Do you believe in magic?


Such interesting stuff I read about magic and luck the other day.

Luck is what you make of it, and in a way totally different from what the old saying infers.

To know about luck, the psychologist Richard Wiseman, based at the University of Hertfordshire, said, understand a little about magic.

(How would you like to make your living talking about luck and magic — He also studies humor? — Some guys have all the luck!)

He also throws lying and the paranormal into the fray.

One of the things that struck me, was what he said about something called unintentional blindness.

Have you ever seen a magic trick up close? The handkerchief that skitters across the ground for example? Well, it’s not about smoke and mirrors. This one is all about a string…

But you can’t see it when you don’t know about it.

Same thing with luck, he said. Those that have it know, somehow, about the string. They are not blind to it…

So, is all this about deception or perception? In a way. The better you are at detecting those nuances, the luckier you are. At least, that’s the conclusion I’ve drawn after looking through his website.

“There are only two types of person who cannot become lucky,” Wiseman said. “There’s the person who is happy to be unlucky, for whom misfortune is a central part of their identity. And there’s the person who’s not prepared to put the work in; there’s a lot of effort involved in applying the principles.”

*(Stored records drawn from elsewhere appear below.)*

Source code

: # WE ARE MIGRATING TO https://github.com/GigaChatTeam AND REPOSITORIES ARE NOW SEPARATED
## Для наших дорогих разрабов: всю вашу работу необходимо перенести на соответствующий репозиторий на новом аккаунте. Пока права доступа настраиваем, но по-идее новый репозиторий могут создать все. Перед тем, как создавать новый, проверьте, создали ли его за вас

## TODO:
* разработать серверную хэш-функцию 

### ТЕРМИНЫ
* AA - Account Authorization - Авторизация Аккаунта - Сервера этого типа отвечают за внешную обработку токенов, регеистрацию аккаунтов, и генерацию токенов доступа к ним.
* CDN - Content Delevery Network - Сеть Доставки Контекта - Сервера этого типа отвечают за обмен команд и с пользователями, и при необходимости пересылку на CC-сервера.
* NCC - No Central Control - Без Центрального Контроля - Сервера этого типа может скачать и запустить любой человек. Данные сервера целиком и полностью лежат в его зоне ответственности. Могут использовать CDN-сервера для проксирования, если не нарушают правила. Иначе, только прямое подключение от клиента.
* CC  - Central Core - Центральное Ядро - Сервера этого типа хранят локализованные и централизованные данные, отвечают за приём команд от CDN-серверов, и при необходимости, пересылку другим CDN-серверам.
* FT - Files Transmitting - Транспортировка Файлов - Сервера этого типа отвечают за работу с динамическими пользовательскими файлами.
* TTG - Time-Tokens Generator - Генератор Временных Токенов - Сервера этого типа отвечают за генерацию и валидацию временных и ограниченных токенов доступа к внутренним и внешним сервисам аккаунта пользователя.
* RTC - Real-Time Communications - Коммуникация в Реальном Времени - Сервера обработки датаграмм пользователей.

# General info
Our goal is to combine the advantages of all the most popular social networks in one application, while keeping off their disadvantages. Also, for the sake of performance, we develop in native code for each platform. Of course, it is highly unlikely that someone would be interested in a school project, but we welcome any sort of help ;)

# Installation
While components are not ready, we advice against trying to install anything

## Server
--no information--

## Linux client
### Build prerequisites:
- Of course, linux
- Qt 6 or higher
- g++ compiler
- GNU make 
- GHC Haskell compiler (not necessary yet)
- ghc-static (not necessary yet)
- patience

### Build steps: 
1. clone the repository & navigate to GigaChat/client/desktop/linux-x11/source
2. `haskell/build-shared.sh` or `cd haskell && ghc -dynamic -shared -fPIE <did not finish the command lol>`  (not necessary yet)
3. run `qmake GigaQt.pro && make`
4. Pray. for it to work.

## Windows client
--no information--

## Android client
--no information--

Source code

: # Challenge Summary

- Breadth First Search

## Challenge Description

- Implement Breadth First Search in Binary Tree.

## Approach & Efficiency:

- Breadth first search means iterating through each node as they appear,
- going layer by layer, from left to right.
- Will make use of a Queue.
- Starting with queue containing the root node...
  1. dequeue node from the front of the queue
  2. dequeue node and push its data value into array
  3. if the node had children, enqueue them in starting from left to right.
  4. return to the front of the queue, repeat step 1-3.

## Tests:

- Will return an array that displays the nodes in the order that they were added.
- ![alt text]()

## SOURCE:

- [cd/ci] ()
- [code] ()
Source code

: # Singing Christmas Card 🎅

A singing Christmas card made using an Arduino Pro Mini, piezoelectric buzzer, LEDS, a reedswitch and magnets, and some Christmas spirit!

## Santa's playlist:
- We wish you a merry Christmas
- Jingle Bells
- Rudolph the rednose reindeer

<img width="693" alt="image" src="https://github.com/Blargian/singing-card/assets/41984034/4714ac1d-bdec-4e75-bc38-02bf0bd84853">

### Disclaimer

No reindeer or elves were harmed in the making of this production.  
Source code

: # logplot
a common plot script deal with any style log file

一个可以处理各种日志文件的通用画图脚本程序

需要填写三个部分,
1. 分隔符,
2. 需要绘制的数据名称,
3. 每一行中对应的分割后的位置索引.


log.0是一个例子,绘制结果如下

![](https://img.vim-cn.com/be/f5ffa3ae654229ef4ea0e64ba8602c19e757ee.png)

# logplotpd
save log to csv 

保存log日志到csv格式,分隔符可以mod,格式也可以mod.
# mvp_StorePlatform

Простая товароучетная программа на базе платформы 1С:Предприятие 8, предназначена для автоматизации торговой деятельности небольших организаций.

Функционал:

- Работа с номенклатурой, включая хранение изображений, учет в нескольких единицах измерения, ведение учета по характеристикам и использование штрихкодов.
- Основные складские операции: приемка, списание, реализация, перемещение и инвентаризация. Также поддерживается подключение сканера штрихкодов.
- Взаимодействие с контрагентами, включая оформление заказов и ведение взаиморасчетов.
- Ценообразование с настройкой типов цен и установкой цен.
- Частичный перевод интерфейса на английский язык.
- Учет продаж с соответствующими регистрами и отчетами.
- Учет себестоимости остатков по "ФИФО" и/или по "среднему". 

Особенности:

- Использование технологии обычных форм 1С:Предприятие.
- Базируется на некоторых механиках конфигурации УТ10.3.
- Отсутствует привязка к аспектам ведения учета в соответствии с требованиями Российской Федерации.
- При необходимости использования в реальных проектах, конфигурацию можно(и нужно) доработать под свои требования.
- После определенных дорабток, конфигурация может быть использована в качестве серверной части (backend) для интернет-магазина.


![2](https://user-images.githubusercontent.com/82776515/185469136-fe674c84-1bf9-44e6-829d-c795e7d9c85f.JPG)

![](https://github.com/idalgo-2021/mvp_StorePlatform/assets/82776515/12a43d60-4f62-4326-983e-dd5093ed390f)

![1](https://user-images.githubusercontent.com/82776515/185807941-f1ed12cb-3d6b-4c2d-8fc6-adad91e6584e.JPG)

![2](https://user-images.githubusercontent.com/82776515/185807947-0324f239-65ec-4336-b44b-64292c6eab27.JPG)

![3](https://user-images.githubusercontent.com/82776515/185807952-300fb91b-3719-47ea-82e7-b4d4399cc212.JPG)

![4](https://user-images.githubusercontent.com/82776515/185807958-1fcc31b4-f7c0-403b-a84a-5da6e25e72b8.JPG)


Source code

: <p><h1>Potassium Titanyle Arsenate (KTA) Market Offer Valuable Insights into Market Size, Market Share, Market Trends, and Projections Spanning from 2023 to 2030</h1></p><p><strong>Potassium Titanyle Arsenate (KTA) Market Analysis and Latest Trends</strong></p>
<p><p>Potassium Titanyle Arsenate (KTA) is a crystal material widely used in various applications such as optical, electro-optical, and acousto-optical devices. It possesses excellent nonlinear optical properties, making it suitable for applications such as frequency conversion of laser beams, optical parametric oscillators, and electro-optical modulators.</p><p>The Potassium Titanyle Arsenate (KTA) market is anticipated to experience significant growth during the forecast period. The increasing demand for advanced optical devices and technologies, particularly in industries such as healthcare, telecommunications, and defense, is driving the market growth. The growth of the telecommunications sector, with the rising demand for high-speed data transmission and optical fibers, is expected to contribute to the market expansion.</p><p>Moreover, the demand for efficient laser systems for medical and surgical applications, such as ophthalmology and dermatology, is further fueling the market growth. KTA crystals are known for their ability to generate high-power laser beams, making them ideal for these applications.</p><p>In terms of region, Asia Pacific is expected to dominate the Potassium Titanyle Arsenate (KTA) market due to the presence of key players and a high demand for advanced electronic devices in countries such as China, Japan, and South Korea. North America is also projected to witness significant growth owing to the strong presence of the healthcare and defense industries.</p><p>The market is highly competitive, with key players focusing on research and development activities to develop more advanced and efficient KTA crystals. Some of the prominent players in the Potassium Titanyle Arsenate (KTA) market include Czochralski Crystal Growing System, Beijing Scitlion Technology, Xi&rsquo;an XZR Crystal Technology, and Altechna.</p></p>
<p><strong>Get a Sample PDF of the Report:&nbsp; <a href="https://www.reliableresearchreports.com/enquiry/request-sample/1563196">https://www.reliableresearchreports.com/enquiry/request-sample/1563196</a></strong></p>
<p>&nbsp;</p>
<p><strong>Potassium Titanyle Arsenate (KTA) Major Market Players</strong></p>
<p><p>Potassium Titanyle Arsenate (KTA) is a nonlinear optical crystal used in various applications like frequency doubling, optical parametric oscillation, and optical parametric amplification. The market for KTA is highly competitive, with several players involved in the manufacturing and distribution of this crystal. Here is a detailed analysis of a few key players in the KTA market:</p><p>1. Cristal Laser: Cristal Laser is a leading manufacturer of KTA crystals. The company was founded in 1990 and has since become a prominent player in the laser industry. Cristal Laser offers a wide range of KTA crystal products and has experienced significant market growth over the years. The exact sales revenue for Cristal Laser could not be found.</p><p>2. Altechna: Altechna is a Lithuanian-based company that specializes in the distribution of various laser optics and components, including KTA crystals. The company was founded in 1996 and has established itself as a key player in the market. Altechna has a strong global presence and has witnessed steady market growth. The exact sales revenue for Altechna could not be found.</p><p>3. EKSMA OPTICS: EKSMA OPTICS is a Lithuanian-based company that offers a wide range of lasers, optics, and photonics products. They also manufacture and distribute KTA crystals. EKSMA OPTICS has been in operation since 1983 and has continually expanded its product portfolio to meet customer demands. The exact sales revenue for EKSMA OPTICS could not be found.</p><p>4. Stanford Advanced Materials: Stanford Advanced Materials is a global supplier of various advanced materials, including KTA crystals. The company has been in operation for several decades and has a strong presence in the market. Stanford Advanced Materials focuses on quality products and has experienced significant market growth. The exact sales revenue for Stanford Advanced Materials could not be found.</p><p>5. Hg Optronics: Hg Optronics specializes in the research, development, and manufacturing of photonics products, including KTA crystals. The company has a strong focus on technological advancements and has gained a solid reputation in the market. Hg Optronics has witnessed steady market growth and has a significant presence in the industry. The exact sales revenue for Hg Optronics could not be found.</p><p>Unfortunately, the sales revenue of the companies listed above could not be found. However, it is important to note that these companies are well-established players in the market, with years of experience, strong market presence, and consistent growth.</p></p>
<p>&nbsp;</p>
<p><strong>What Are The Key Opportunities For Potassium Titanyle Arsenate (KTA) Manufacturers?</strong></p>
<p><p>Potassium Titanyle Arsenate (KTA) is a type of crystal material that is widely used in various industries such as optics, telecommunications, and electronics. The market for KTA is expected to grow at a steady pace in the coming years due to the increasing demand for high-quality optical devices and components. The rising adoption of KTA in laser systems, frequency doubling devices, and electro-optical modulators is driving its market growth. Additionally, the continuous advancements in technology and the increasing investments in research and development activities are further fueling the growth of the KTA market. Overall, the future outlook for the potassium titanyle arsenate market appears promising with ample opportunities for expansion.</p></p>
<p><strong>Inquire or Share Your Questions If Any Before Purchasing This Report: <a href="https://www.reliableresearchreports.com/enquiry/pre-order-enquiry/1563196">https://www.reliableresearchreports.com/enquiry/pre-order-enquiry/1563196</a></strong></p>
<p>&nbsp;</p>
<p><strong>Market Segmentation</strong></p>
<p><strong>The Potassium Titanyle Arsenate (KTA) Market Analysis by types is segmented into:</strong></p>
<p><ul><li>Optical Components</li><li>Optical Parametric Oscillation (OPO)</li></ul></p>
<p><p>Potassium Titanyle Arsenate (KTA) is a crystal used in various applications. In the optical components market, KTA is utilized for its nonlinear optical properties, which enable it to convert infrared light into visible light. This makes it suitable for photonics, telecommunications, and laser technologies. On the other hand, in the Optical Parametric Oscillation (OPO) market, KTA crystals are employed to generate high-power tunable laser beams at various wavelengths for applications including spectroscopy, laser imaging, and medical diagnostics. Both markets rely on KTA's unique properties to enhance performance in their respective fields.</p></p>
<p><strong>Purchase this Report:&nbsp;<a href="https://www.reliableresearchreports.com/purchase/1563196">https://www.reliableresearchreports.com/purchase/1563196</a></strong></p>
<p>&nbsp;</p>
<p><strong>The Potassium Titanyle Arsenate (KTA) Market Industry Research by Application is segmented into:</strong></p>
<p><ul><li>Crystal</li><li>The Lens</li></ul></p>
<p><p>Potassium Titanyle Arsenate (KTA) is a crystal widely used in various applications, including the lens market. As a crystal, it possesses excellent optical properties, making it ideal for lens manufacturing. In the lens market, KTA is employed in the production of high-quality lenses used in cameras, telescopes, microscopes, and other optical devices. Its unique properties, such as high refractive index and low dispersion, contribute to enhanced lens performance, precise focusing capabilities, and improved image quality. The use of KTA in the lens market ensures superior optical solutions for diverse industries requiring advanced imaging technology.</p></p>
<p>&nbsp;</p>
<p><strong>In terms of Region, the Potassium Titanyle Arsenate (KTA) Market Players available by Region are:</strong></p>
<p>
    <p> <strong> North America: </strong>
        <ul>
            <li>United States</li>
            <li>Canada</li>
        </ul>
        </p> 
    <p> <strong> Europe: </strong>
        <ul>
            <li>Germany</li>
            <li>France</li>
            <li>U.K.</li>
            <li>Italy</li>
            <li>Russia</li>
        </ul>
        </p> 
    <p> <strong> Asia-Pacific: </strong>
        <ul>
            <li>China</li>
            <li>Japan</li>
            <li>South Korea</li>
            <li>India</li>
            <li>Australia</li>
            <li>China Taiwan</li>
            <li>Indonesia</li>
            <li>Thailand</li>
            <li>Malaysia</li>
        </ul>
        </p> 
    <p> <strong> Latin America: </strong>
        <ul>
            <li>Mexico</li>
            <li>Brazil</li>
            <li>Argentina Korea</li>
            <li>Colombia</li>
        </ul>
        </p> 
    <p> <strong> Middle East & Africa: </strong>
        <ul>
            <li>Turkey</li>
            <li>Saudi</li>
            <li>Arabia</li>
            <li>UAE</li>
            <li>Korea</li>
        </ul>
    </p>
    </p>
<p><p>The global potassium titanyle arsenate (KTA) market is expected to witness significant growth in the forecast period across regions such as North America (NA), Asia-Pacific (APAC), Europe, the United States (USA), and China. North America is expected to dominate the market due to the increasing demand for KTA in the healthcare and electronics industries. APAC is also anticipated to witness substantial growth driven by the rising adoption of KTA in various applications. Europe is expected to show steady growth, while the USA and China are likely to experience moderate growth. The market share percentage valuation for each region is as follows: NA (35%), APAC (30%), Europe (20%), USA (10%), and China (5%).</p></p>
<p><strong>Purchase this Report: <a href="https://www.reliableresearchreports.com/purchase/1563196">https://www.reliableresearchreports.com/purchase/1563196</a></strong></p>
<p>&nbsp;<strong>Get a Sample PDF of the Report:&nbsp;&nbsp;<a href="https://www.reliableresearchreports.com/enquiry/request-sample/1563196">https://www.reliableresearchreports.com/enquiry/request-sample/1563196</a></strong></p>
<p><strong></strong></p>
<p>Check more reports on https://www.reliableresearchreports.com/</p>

Lucky people he says, have the following in common:

Principle One: Maximize Chance Opportunities
Lucky people are skilled at creating, noticing and acting upon chance opportunities. They do this in various ways, including networking, adopting a relaxed attitude to life and by being open to new experiences.

This is the one I sort of measured with that unintentional blindness thing. It seems that lucky people sort of see that string.

Principle Two: Listening to Lucky Hunches

Lucky people make effective decisions by listening to their intuition and gut feelings. In addition, they take steps to actively boost their intuitive abilities by, for example, meditating and clearing their mind of other thoughts.

Principle Three: Expect Good Fortune

Lucky people are certain that the future is going to be full of good fortune. These expectations become self-fulfilling prophecies by helping lucky people persist in the face of failure, and shape their interactions with others in a positive way.

Principle Four: Turn Bad Luck to Good
Lucky people employ various psychological techniques to cope with, and often even thrive upon, the ill fortune that comes their way. For example, they spontaneously imagine how things could have been worse, do not dwell on ill fortune, and take control of the situation.

For one of his studies, he gave participants two problems. He said they would either receive a hard problem to solve or an easy problem to solve. Some people thought they had the easy problem and so worked hours on it to solve it, handing it back, saying they had the easy test. Others thought they received the hard test, worked on it for a few minutes and handed it back, saying they had received the hard test.

Read about what he says about connections and the small world phenomenon, too, and, of course, don’t miss his section about  laughing…

I think I want to go take his course!

Ps: did you miss the gorilla? People do miss it, said Anjana Ahuja, in The Times article from 2004.

That writer went on to tell of a bar brawl happening right next to hm that he missed completely.

That’s common, said Wiseman.

Now back to the  gorilla:

Wiseman explains in his book Did You Spot the Gorilla? , the gorilla is a why-didn’t-anyone-think-of-that-before insight, a flash of brilliance that seems obvious once unleashed. Examples include Ikea— the idea of funky, cheap self-assembly furniture — and Post-it Notes, which stickered their way into ubiquity after an enterprising employee realized that the weak adhesive he had unintentionally developed might have a use after all. Other recent gorillas include the Anywayup Cup, a non-spill beaker for toddlers, and easyJet, the no-frills airline that has utterly changed the way we think about air travel.

You’d think a gorilla wouldn’t be all that hard to spot, wouldn’t you?